In 1999, P.F. Chang's commissioned English sculptor Derek Howath to carve a horse maquette and, once the model was approved, two bodies and four opposite-facing heads.
The horses symbolize China's original Forbidden City, which was built for Emperor Qin Shi Huangdi, who reigned from 246-210 B.C. The original horses were sculpted of 3-inch-thick terra-cotta clay.
Once Howath's creations were complete, Chang had them delivered to specialized fiberglass fabricator William Kreysler & Associates Inc. in American Canyon, Calif. The main challenge was ``choosing a cost-effective method of making the silicon rubber molds,'' Kreysler said.
Materials include fiberglass-reinforced polyester composites. A post-applied polymer concrete surface is sandblasted and finished with acrylic stains to achieve the antique appearance.

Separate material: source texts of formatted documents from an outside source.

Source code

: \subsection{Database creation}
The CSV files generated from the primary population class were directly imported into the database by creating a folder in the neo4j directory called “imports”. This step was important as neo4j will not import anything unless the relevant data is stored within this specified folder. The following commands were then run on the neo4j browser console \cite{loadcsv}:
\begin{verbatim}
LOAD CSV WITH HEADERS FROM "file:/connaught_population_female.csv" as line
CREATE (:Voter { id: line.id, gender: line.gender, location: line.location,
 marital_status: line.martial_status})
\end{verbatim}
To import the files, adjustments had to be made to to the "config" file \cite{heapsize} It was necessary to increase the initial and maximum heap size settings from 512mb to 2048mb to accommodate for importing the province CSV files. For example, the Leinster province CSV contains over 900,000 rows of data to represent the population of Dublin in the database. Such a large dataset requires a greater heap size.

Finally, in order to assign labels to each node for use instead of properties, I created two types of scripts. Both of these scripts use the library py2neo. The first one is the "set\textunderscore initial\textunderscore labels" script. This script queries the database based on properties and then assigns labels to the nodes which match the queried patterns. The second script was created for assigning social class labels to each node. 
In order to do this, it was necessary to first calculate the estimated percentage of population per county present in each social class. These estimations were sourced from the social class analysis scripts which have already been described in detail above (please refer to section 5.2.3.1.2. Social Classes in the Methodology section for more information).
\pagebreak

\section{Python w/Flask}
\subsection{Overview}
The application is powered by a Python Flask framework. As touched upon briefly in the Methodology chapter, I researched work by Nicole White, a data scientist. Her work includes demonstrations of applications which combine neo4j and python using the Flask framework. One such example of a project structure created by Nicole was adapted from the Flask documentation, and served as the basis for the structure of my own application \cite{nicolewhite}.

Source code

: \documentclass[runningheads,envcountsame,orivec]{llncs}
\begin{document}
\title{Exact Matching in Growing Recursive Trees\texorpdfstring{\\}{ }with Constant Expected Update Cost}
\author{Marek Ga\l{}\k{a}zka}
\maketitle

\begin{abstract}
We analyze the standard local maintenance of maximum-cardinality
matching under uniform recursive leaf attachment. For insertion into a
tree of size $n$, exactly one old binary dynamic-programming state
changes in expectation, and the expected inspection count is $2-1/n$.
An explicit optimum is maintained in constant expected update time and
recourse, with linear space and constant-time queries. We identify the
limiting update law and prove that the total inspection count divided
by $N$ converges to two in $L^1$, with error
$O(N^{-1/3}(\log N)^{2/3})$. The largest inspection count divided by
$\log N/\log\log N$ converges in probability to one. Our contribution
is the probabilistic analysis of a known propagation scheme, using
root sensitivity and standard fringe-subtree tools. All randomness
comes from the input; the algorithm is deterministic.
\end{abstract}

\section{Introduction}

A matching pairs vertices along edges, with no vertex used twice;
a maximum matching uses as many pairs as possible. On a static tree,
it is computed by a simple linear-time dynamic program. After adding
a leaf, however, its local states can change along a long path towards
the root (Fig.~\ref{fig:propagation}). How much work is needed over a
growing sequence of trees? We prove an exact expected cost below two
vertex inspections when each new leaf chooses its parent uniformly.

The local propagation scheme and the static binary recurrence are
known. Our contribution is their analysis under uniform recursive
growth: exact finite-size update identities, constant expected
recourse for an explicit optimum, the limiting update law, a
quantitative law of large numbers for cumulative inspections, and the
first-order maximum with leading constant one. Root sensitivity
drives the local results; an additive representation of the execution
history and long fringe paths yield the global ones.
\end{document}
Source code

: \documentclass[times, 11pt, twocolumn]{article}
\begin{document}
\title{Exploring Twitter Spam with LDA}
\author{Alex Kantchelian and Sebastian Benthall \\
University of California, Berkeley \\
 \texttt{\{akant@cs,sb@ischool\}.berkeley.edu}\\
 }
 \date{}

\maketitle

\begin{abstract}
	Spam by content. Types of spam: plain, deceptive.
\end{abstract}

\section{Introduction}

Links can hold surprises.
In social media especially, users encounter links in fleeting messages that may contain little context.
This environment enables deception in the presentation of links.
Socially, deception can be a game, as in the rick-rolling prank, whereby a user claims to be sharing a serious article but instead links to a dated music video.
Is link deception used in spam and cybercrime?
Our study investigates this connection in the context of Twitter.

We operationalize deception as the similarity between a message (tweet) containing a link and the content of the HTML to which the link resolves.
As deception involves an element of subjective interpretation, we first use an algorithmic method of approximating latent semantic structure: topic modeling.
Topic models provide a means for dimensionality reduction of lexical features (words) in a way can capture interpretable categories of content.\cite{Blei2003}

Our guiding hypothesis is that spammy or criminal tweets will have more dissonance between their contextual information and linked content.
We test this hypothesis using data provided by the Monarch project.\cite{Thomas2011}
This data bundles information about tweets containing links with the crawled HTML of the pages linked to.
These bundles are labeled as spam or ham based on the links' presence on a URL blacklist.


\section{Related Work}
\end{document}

P.F. Chang's has paid dearly for the museum-quality horses, but likes the style. Installation of a pair of 11-foot-high horses, their pedestals and lighting costs $40,000-$50,000 per location. Virtually all of the 67 bistros have entryway installations. About two-thirds have the 11-foot-high, 990-pound version of the horse. Others are 71/2 feet high and weigh 380 pounds each.
``The horses have become a strong statement for us,'' Stubstad said.
Some customers note that when they see the horses riding on a flatbed truck from Kreysler's shop, they know P.F. Chang is going to open a new restaurant.
Initially, Kreysler's rural setting and seemingly informal approach worried Stubstad, who was embarking on a million-dollar transaction. Subsequently, Kreysler has introduced Stubstad to ``an elite group of artists'' such as Claes Oldenburg and Coosje van Bruggen, he said.
P.F. Chang's, which trades on Nasdaq, reported 2001 sales of $318.8 million.